__Directions for this task__:
Word for word, the listing below should be printed again.

__Listed records__:
=== Section Start ===

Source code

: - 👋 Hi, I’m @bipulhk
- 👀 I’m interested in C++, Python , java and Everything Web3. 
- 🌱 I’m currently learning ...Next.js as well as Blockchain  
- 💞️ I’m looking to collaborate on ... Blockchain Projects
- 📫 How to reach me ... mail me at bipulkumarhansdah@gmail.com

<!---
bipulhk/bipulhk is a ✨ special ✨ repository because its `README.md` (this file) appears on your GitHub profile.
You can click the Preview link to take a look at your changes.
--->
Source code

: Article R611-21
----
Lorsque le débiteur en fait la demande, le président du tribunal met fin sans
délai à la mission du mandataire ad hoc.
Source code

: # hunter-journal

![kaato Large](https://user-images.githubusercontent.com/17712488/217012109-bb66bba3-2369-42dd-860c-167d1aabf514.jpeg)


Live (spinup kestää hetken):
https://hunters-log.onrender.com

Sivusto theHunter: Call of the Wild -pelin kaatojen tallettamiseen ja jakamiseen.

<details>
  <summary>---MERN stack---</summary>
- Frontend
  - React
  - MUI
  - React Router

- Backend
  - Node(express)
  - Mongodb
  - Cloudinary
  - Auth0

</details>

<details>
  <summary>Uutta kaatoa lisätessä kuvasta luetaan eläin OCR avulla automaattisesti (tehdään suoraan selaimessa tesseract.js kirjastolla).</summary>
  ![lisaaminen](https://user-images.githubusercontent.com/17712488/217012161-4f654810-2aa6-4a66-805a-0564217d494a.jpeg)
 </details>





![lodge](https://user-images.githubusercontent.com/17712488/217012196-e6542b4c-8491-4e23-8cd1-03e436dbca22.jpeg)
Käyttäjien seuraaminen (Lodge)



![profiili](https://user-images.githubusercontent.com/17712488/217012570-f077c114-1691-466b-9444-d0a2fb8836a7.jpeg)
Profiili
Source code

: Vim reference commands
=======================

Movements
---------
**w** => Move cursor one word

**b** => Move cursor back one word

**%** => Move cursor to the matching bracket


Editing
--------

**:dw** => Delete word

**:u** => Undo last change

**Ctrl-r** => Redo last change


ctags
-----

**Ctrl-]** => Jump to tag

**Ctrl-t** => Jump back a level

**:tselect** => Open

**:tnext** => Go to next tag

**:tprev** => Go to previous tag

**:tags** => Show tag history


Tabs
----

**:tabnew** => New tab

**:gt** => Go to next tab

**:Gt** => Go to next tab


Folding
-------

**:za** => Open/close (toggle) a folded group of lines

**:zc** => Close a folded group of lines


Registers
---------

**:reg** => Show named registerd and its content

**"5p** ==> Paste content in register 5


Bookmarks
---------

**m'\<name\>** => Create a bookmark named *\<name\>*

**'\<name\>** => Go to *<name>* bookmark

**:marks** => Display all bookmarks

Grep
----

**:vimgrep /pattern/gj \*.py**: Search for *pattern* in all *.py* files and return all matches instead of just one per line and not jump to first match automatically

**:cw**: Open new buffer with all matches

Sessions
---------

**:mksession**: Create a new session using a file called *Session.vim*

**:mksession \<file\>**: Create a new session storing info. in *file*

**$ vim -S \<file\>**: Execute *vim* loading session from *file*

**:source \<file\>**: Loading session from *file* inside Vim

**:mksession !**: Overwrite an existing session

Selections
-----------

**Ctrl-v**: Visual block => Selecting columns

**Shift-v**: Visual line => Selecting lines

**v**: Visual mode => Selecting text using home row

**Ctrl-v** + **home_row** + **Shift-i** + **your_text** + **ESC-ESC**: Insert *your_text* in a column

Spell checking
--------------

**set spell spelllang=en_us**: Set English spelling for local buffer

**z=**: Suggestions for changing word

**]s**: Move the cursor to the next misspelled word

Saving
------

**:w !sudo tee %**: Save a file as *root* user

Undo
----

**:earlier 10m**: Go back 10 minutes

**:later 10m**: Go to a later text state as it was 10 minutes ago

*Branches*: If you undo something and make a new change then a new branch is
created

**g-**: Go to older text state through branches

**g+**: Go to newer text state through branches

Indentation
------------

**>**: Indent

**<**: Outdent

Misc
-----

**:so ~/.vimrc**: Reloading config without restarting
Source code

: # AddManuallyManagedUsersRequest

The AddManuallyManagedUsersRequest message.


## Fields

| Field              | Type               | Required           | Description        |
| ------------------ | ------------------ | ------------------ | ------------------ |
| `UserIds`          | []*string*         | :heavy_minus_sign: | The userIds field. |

=== Section End ===

__Solution for this problem__:
Source code

: - 👋 Hi, I’m @bipulhk
- 👀 I’m interested in C++, Python , java and Everything Web3. 
- 🌱 I’m currently learning ...Next.js as well as Blockchain  
- 💞️ I’m looking to collaborate on ... Blockchain Projects
- 📫 How to reach me ... mail me at bipulkumarhansdah@gmail.com

<!---
bipulhk/bipulhk is a ✨ special ✨ repository because its `README.md` (this file) appears on your GitHub profile.
You can click the Preview link to take a look at your changes.
--->
Source code

: Article R611-21
----
Lorsque le débiteur en fait la demande, le président du tribunal met fin sans
délai à la mission du mandataire ad hoc.
Source code

: # hunter-journal

![kaato Large](https://user-images.githubusercontent.com/17712488/217012109-bb66bba3-2369-42dd-860c-167d1aabf514.jpeg)


Live (spinup kestää hetken):
https://hunters-log.onrender.com

Sivusto theHunter: Call of the Wild -pelin kaatojen tallettamiseen ja jakamiseen.

<details>
  <summary>---MERN stack---</summary>
- Frontend
  - React
  - MUI
  - React Router

- Backend
  - Node(express)
  - Mongodb
  - Cloudinary
  - Auth0

</details>

<details>
  <summary>Uutta kaatoa lisätessä kuvasta luetaan eläin OCR avulla automaattisesti (tehdään suoraan selaimessa tesseract.js kirjastolla).</summary>
  ![lisaaminen](https://user-images.githubusercontent.com/17712488/217012161-4f654810-2aa6-4a66-805a-0564217d494a.jpeg)
 </details>





![lodge](https://user-images.githubusercontent.com/17712488/217012196-e6542b4c-8491-4e23-8cd1-03e436dbca22.jpeg)
Käyttäjien seuraaminen (Lodge)



![profiili](https://user-images.githubusercontent.com/17712488/217012570-f077c114-1691-466b-9444-d0a2fb8836a7.jpeg)
Profiili
Source code

: Vim reference commands
=======================

Movements
---------
**w** => Move cursor one word

**b** => Move cursor back one word

**%** => Move cursor to the matching bracket


Editing
--------

**:dw** => Delete word

**:u** => Undo last change

**Ctrl-r** => Redo last change


ctags
-----

**Ctrl-]** => Jump to tag

**Ctrl-t** => Jump back a level

**:tselect** => Open

**:tnext** => Go to next tag

**:tprev** => Go to previous tag

**:tags** => Show tag history


Tabs
----

**:tabnew** => New tab

**:gt** => Go to next tab

**:Gt** => Go to next tab


Folding
-------

**:za** => Open/close (toggle) a folded group of lines

**:zc** => Close a folded group of lines


Registers
---------

**:reg** => Show named registerd and its content

**"5p** ==> Paste content in register 5


Bookmarks
---------

**m'\<name\>** => Create a bookmark named *\<name\>*

**'\<name\>** => Go to *<name>* bookmark

**:marks** => Display all bookmarks

Grep
----

**:vimgrep /pattern/gj \*.py**: Search for *pattern* in all *.py* files and return all matches instead of just one per line and not jump to first match automatically

**:cw**: Open new buffer with all matches

Sessions
---------

**:mksession**: Create a new session using a file called *Session.vim*

**:mksession \<file\>**: Create a new session storing info. in *file*

**$ vim -S \<file\>**: Execute *vim* loading session from *file*

**:source \<file\>**: Loading session from *file* inside Vim

**:mksession !**: Overwrite an existing session

Selections
-----------

**Ctrl-v**: Visual block => Selecting columns

**Shift-v**: Visual line => Selecting lines

**v**: Visual mode => Selecting text using home row

**Ctrl-v** + **home_row** + **Shift-i** + **your_text** + **ESC-ESC**: Insert *your_text* in a column

Spell checking
--------------

**set spell spelllang=en_us**: Set English spelling for local buffer

**z=**: Suggestions for changing word

**]s**: Move the cursor to the next misspelled word

Saving
------

**:w !sudo tee %**: Save a file as *root* user

Undo
----

**:earlier 10m**: Go back 10 minutes

**:later 10m**: Go to a later text state as it was 10 minutes ago

*Branches*: If you undo something and make a new change then a new branch is
created

**g-**: Go to older text state through branches

**g+**: Go to newer text state through branches

Indentation
------------

**>**: Indent

**<**: Outdent

Misc
-----

**:so ~/.vimrc**: Reloading config without restarting
Source code

: # AddManuallyManagedUsersRequest

The AddManuallyManagedUsersRequest message.


## Fields

| Field              | Type               | Required           | Description        |
| ------------------ | ------------------ | ------------------ | ------------------ |
| `UserIds`          | []*string*         | :heavy_minus_sign: | The userIds field. |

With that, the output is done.